→ The task
Report all lines of the data below that hold the word "您需要與".

Rendered images with source text:
•••

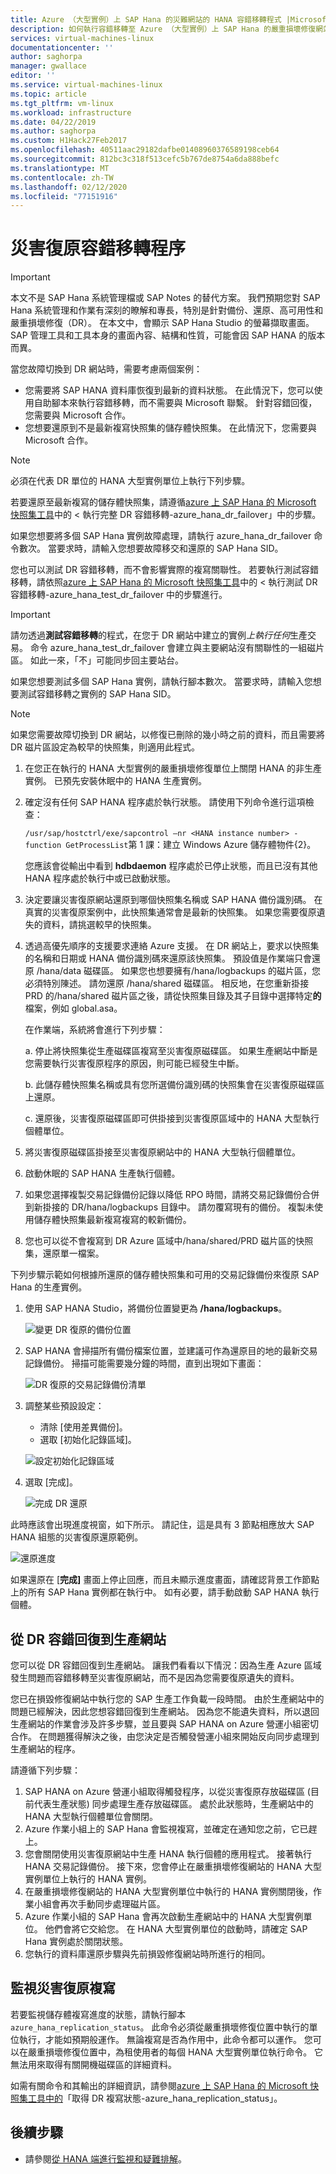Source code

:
```yaml
---
title: Azure （大型實例）上 SAP Hana 的災難網站的 HANA 容錯移轉程式 |Microsoft Docs
description: 如何執行容錯移轉至 Azure （大型實例）上 SAP Hana 的嚴重損壞修復網站
services: virtual-machines-linux
documentationcenter: ''
author: saghorpa
manager: gwallace
editor: ''
ms.service: virtual-machines-linux
ms.topic: article
ms.tgt_pltfrm: vm-linux
ms.workload: infrastructure
ms.date: 04/22/2019
ms.author: saghorpa
ms.custom: H1Hack27Feb2017
ms.openlocfilehash: 40511aac29182dafbe01408960376589198ceb64
ms.sourcegitcommit: 812bc3c318f513cefc5b767de8754a6da888befc
ms.translationtype: MT
ms.contentlocale: zh-TW
ms.lasthandoff: 02/12/2020
ms.locfileid: "77151916"
---
```

# <a name="disaster-recovery-failover-procedure"></a>災害復原容錯移轉程序


>[!IMPORTANT]
>本文不是 SAP Hana 系統管理檔或 SAP Notes 的替代方案。 我們預期您對 SAP Hana 系統管理和作業有深刻的瞭解和專長，特別是針對備份、還原、高可用性和嚴重損壞修復（DR）。 在本文中，會顯示 SAP Hana Studio 的螢幕擷取畫面。 SAP 管理工具和工具本身的畫面內容、結構和性質，可能會因 SAP HANA 的版本而異。

當您故障切換到 DR 網站時，需要考慮兩個案例：

- 您需要將 SAP HANA 資料庫恢復到最新的資料狀態。 在此情況下，您可以使用自助腳本來執行容錯移轉，而不需要與 Microsoft 聯繫。 針對容錯回復，您需要與 Microsoft 合作。
- 您想要還原到不是最新複寫快照集的儲存體快照集。 在此情況下，您需要與 Microsoft 合作。 

>[!NOTE]
>必須在代表 DR 單位的 HANA 大型實例單位上執行下列步驟。 
 
若要還原至最新複寫的儲存體快照集，請遵循[azure 上 SAP Hana 的 Microsoft 快照集工具](https://github.com/Azure/hana-large-instances-self-service-scripts/blob/master/snapshot_tools_v4.2/Microsoft%20Snapshot%20Tools%20for%20SAP%20HANA%20on%20Azure%20v4.2.1.pdf)中的 < 執行完整 DR 容錯移轉-azure_hana_dr_failover」中的步驟。 

如果您想要將多個 SAP Hana 實例故障處理，請執行 azure_hana_dr_failover 命令數次。 當要求時，請輸入您想要故障移交和還原的 SAP Hana SID。 


您也可以測試 DR 容錯移轉，而不會影響實際的複寫關聯性。 若要執行測試容錯移轉，請依照[azure 上 SAP Hana 的 Microsoft 快照集工具](https://github.com/Azure/hana-large-instances-self-service-scripts/blob/master/snapshot_tools_v4.2/Microsoft%20Snapshot%20Tools%20for%20SAP%20HANA%20on%20Azure%20v4.2.1.pdf)中的 < 執行測試 DR 容錯移轉-azure_hana_test_dr_failover 中的步驟進行。 

>[!IMPORTANT]
>請勿透過**測試容錯移轉**的程式，在您于 DR 網站中建立的實例*上執行任何*生產交易。 命令 azure_hana_test_dr_failover 會建立與主要網站沒有關聯性的一組磁片區。 如此一來，「不」可能同步回主要站台。 

如果您想要測試多個 SAP Hana 實例，請執行腳本數次。 當要求時，請輸入您想要測試容錯移轉之實例的 SAP Hana SID。 

>[!NOTE]
>如果您需要故障切換到 DR 網站，以修復已刪除的幾小時之前的資料，而且需要將 DR 磁片區設定為較早的快照集，則適用此程式。 

1. 在您正在執行的 HANA 大型實例的嚴重損壞修復單位上關閉 HANA 的非生產實例。 已預先安裝休眠中的 HANA 生產實例。
1. 確定沒有任何 SAP HANA 程序處於執行狀態。 請使用下列命令進行這項檢查：

      `/usr/sap/hostctrl/exe/sapcontrol –nr <HANA instance number> - function GetProcessList`第 1 課：建立 Windows Azure 儲存體物件{2}。

      您應該會從輸出中看到 **hdbdaemon** 程序處於已停止狀態，而且已沒有其他 HANA 程序處於執行中或已啟動狀態。
1. 決定要讓災害復原網站還原到哪個快照集名稱或 SAP HANA 備份識別碼。 在真實的災害復原案例中，此快照集通常會是最新的快照集。 如果您需要復原遺失的資料，請挑選較早的快照集。
1. 透過高優先順序的支援要求連絡 Azure 支援。 在 DR 網站上，要求以快照集的名稱和日期或 HANA 備份識別碼來還原該快照集。 預設值是作業端只會還原 /hana/data 磁碟區。 如果您也想要擁有/hana/logbackups 的磁片區，您必須特別陳述。 請勿還原 /hana/shared 磁碟區。 相反地，在您重新掛接 PRD 的/hana/shared 磁片區之後，請從快照集目錄及其子目錄中選擇特定**的**檔案，例如 global.asa。 

   在作業端，系統將會進行下列步驟：

   a. 停止將快照集從生產磁碟區複寫至災害復原磁碟區。 如果生產網站中斷是您需要執行災害復原程序的原因，則可能已經發生中斷。
   
   b. 此儲存體快照集名稱或具有您所選備份識別碼的快照集會在災害復原磁碟區上還原。
   
   c. 還原後，災害復原磁碟區即可供掛接到災害復原區域中的 HANA 大型執行個體單位。
      
1. 將災害復原磁碟區掛接至災害復原網站中的 HANA 大型執行個體單位。 
1. 啟動休眠的 SAP HANA 生產執行個體。
1. 如果您選擇複製交易記錄備份記錄以降低 RPO 時間，請將交易記錄備份合併到新掛接的 DR/hana/logbackups 目錄中。 請勿覆寫現有的備份。 複製未使用儲存體快照集最新複寫複寫的較新備份。
1. 您也可以從不會複寫到 DR Azure 區域中/hana/shared/PRD 磁片區的快照集，還原單一檔案。

下列步驟示範如何根據所還原的儲存體快照集和可用的交易記錄備份來復原 SAP Hana 的生產實例。

1. 使用 SAP HANA Studio，將備份位置變更為 **/hana/logbackups**。

   ![變更 DR 復原的備份位置](./media/hana-overview-high-availability-disaster-recovery/change_backup_location_dr1.png)

1. SAP HANA 會掃描所有備份檔案位置，並建議可作為還原目的地的最新交易記錄備份。 掃描可能需要幾分鐘的時間，直到出現如下畫面：

   ![DR 復原的交易記錄備份清單](./media/hana-overview-high-availability-disaster-recovery/backup_list_dr2.PNG)

1. 調整某些預設設定：

      - 清除 [使用差異備份]。
      - 選取 [初始化記錄區域]。

   ![設定初始化記錄區域](./media/hana-overview-high-availability-disaster-recovery/initialize_log_dr3.PNG)

1. 選取 [完成]。

   ![完成 DR 還原](./media/hana-overview-high-availability-disaster-recovery/finish_dr4.PNG)

此時應該會出現進度視窗，如下所示。 請記住，這是具有 3 節點相應放大 SAP HANA 組態的災害復原還原範例。

![還原進度](./media/hana-overview-high-availability-disaster-recovery/restore_progress_dr5.PNG)

如果還原在 [**完成]** 畫面上停止回應，而且未顯示進度畫面，請確認背景工作節點上的所有 SAP Hana 實例都在執行中。 如有必要，請手動啟動 SAP HANA 執行個體。


## <a name="failback-from-a-dr-to-a-production-site"></a>從 DR 容錯回復到生產網站
您可以從 DR 容錯回復到生產網站。 讓我們看看以下情況：因為生產 Azure 區域發生問題而容錯移轉至災害復原網站，而不是因為您需要復原遺失的資料。 

您已在損毀修復網站中執行您的 SAP 生產工作負載一段時間。 由於生產網站中的問題已經解決，因此您想容錯回復到生產網站。 因為您不能遺失資料，所以退回生產網站的作業會涉及許多步驟，並且要與 SAP HANA on Azure 營運小組密切合作。 在問題獲得解決之後，由您決定是否觸發營運小組來開始反向同步處理到生產網站的程序。

請遵循下列步驟：

1. SAP HANA on Azure 營運小組取得觸發程序，以從災害復原存放磁碟區 (目前代表生產狀態) 同步處理生產存放磁碟區。 處於此狀態時，生產網站中的 HANA 大型執行個體單位會關閉。
1. Azure 作業小組上的 SAP Hana 會監視複寫，並確定在通知您之前，它已趕上。
1. 您會關閉使用災害復原網站中生產 HANA 執行個體的應用程式。 接著執行 HANA 交易記錄備份。 接下來，您會停止在嚴重損壞修復網站的 HANA 大型實例單位上執行的 HANA 實例。
1. 在嚴重損壞修復網站的 HANA 大型實例單位中執行的 HANA 實例關閉後，作業小組會再次手動同步處理磁片區。
1. Azure 作業小組的 SAP Hana 會再次啟動生產網站中的 HANA 大型實例單位。 他們會將它交給您。 在 HANA 大型實例單位的啟動時，請確定 SAP Hana 實例處於關閉狀態。
1. 您執行的資料庫還原步驟與先前損毀修復網站時所進行的相同。

## <a name="monitor-disaster-recovery-replication"></a>監視災害復原複寫

若要監視儲存體複寫進度的狀態，請執行腳本 `azure_hana_replication_status`。 此命令必須從嚴重損壞修復位置中執行的單位執行，才能如預期般運作。 無論複寫是否為作用中，此命令都可以運作。 您可以在嚴重損壞修復位置中，為租使用者的每個 HANA 大型實例單位執行命令。 它無法用來取得有關開機磁碟區的詳細資料。 

如需有關命令和其輸出的詳細資訊，請參閱[azure 上 SAP Hana 的 Microsoft 快照集工具中的](https://github.com/Azure/hana-large-instances-self-service-scripts/blob/master/snapshot_tools_v4.2/Microsoft%20Snapshot%20Tools%20for%20SAP%20HANA%20on%20Azure%20v4.2.1.pdf)「取得 DR 複寫狀態-azure_hana_replication_status」。


## <a name="next-steps"></a>後續步驟
- 請參閱[從 HANA 端進行監視和疑難排解](hana-monitor-troubleshoot.md)。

•••

→ Response box
- 您需要將 SAP HANA 資料庫恢復到最新的資料狀態。 在此情況下，您可以使用自助腳本來執行容錯移轉，而不需要與 Microsoft 聯繫。 針對容錯回復，您需要與 Microsoft 合作。
- 您想要還原到不是最新複寫快照集的儲存體快照集。 在此情況下，您需要與 Microsoft 合作。 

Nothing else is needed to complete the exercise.